Bruce: Everybody does it now, because everybody's got Pro Tools in the music editing world. But back then, not a whole lot of people could do this, and reliably.

Hugh: You were the one that put that together in your mind and presented it and did it?

Bruce: Yeah, well, it was a need that needed to be filled, and it needed to be filled with an elegant solution, and this was it. And if the customer or the client, the director, is sitting there going, well what did another piece music feel like? Well, you turn off one track and you try and you rewind and you play. And if says, what if it feels like if you do it five frames earlier? Well, you move it five frames earlier and you play it again.

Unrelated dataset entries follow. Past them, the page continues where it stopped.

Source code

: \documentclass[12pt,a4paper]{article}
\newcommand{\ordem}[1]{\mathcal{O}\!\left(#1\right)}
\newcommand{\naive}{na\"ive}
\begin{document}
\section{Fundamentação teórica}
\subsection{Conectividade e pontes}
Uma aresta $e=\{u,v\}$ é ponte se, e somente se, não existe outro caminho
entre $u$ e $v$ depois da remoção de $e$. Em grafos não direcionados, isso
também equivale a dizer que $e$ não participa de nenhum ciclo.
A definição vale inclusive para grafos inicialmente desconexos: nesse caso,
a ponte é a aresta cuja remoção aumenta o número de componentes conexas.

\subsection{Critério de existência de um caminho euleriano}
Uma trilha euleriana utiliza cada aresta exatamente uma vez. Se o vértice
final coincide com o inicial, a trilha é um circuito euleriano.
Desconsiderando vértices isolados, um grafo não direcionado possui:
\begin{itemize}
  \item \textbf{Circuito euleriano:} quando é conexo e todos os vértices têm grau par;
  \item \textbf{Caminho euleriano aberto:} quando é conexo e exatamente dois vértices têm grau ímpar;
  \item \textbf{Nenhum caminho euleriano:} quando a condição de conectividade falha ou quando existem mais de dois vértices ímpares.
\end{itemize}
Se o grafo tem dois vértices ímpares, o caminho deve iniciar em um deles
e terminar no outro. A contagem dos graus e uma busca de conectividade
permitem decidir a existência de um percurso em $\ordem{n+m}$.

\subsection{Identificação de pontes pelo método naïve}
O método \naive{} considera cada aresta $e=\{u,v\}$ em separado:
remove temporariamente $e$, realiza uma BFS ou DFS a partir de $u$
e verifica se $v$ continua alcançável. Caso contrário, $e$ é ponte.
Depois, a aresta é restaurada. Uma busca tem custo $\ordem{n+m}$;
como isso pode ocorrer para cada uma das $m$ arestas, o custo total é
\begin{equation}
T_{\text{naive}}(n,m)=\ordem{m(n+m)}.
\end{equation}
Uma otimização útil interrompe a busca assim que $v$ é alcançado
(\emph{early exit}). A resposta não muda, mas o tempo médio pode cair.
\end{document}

Hugh: Yeah, they must have loved that.

Bruce: Oh, they were head over heels. I mean it really, it worked. And while I was at the complex, I was also privileged to be part of, or at least I should say, my music studio was part of the scoring for Last of the Mohicans.

Hugh: Wow.

Bruce: Because film composer Trevor Jones was a big Synclavier guy from the UK.

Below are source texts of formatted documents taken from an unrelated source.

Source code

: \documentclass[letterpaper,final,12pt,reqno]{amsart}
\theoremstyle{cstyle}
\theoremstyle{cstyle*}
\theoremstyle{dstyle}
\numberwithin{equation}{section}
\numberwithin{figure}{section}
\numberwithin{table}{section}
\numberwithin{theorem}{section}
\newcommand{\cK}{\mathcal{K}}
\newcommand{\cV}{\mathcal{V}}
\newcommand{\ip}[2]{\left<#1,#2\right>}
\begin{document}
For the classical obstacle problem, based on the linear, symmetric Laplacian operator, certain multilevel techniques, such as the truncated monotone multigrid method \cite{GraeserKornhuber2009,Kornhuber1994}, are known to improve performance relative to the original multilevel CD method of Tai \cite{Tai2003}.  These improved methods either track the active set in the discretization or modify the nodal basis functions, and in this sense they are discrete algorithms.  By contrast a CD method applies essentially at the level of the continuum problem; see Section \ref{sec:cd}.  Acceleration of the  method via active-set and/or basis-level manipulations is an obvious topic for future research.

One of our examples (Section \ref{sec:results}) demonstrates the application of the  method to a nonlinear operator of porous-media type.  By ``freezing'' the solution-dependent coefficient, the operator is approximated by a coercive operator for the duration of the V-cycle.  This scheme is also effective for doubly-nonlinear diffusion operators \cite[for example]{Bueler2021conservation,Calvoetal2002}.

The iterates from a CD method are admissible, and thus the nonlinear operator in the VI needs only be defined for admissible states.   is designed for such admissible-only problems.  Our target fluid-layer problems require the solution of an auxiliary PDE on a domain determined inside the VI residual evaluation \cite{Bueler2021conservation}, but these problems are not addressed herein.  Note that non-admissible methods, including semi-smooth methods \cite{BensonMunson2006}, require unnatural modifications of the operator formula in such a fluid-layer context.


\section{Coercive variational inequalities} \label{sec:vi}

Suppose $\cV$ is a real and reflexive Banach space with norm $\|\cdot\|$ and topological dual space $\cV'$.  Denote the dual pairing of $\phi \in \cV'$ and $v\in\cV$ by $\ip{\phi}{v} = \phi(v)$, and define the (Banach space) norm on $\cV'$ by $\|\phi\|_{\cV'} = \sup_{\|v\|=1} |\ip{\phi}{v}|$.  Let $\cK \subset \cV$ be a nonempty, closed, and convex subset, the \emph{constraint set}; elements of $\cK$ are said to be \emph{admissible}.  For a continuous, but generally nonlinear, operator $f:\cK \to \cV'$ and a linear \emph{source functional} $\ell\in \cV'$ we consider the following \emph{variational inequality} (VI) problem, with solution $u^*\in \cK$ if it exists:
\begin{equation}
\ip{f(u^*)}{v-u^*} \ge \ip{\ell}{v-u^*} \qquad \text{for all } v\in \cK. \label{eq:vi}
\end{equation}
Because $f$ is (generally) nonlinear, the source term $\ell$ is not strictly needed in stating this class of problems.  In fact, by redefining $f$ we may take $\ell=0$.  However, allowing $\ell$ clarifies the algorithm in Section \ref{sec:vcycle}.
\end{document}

Hugh: I've been seeing that movie on the HBO but I haven't watched it and I don't know too much about it. When did that come out?

Bruce: That had to be early 90s [1992 – ed]. Check the credits. I think you'll see my name on the credits, something to do with the music scoring.

Hugh: Okay, I will.

Bruce: But Trevor and I had chatted, and then he said, well, I want a place where I can work on the score along with John Whynot -- he's the engineer who was doing that stuff, and so they came and they hung out in my place week after week, and I got to see the score for Last of the Mohicans growing each day as it came together.

Hugh: So they used your stuff to put it together?

Bruce: Correct, and then they went with us to a scoring stage and recorded the live instruments.

Hugh: Oh, so they put it together electronically and then they refabricated it with the real orchestra?

Bruce: Well, they build a lot of foundation on the Synclavier, and they would add the orchestral parts in the scoring studio.

Hugh: Oh, okay. Did they keep those Synclavier parts in there too?

Bruce: I think so. In that score, it's hard to tell what's electronic and what's organic.

Hugh: Right. Mmhmm.

Bruce: But a lot of the parts that they were doing were real instruments, coming from samples on the Synclavier, and the Synclavier samples were so good, it was really difficult to tell what was, and what wasn't necessarily a sample. That was the other beauty of the Synclavier. The samples were so good that if they were carefully prepared, it was very easy to fool people into believing it was real instruments being played. As long as you could program it so that it sounded authentic.

Hugh: I'm gonna have to check on that movie put my ear on it and compare it along with the bunch of other stuff that you've mentioned today… but please continue.

Bruce: Okay. So after Last of the Mohicans, an interesting inflection point happens in my career. One day I'm in the studio and one of my dear Synclavier friends comes over, this is a Synclavier operator -- not an owner, Jason King is his name -- and it turned out Jason was a very busy sound effects editor. Now at this point in time, I didn't know sound effects from a hole in the wall -- but Jason came over one day and we got to talking, and he said "I really hate this thing that I'm doing -- I really want to get back into making music." And I said what are you doing? He says, "well, I edit sound effects for television. I'm working on the Dinosaurs television show, and I really want to get back to making music, because that's really what I love." Now, remember that phrase, because it's going to come back around to haunt me 20+ years later.